Although usually self-limited, post-stroke ballism can substantially increase morbidity through injury (rhabdomyolysis is a very frequent complication) and impaired coordination. Pharmacological therapy consists of antidopaminergic therapy with neuroleptics, through the block of dopamine receptors. These drugs may cause parkinsonism and tardive dyskinesia. Indeed, tetrabenazine, a dopamine-depleting agent, has become the preferred choice because it does not cause tardive dyskinesia.
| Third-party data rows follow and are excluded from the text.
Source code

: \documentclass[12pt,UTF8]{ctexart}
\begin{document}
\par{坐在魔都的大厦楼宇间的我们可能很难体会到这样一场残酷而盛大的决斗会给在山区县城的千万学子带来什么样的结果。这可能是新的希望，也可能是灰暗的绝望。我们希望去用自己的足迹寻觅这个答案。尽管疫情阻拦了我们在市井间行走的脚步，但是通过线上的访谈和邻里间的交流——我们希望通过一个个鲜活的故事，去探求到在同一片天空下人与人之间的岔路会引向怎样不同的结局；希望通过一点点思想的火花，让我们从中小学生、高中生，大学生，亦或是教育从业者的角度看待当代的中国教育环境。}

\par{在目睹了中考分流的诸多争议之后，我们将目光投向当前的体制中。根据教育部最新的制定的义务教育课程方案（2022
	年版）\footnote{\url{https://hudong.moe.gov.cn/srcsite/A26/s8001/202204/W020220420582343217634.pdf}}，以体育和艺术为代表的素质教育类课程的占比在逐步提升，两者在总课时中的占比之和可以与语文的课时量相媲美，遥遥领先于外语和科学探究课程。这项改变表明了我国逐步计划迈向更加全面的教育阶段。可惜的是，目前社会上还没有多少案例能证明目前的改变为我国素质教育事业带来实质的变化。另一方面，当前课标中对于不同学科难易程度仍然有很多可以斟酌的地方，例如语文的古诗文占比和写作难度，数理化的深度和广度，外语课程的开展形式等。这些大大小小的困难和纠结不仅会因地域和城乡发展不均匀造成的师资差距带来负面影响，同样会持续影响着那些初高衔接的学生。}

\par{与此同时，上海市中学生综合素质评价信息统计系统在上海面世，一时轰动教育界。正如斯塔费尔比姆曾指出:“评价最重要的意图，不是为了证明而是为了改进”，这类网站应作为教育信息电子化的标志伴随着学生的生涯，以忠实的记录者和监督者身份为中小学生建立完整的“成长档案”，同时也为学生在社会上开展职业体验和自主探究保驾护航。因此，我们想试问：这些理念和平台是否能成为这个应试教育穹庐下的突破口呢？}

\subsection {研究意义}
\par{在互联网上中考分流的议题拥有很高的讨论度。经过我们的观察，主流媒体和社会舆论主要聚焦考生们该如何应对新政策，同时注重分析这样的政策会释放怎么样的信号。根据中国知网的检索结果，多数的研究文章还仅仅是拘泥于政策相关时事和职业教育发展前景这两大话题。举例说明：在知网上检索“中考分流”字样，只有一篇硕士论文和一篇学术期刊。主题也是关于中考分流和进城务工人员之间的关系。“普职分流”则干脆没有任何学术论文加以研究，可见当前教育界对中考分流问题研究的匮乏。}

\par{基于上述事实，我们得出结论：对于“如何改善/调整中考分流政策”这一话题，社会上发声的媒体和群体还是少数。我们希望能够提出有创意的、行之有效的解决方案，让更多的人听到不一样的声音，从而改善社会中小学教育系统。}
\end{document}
Clonazepam and sodium valproate have also been used with some success7. In a small case series, complete improvement was reported in 45–56% on one or two of these drugs2,8. Compared with conditions that result from destruction of the subthalamic nucleus, our patient’s hemiballismus was milder and was successfully treated with tetrabenazine.

Acknowledgments:

Dr Alexandre Kreisler, CHRU Lille, France

References

  1. Mehanna R. and Jankovic J. Movement disorders in cerebrovascular diseases. Lancet Neurol 2013; 12: 597–608.
  2. Ghika-Schmid F, Ghika J, Regli F, Bogousslavsky J. Hyperkinetic movement disorders during and after acute stroke: the Lausanne stroke registry. J Neurol Sci 1997; 146: 109–16.
  3. Alarcon F, Zijlmans JC, Duenas G, Cevallos N. Post-stroke movement disorders: report of 56 patients. J Neurol Neurosurg Psychiatry 2004; 75: 1568–74.
  4. Postuma RB, Lang AE. Hemiballism: revisiting a classic disorder. Lancet Neurol 2003; 2: 661–68.
  5. Rossetti AO, Ghika JA, Vingerhoets F, Novy J, Bogousslavsky J. Neurogenic pain and abnormal movements contralateral to an anterior parietal artery stroke. Arch Neurol 2003; 60: 1004–06.
  6. Young AB, Penney JB. Neurochemical anatomy of movement disorders. Neurol Clin. 1984;2:417-433.
  7. Shannon KM. Hemiballismus. Curr Treat Options Neurol 2005; 7: 203–10.
  8. Ristic A, Marinkovic J, Dragasevic N, Stanisavljevic D, Kostic V. Long-term prognosis of vascular hemiballismus. Stroke 2002; 33: 2109–11.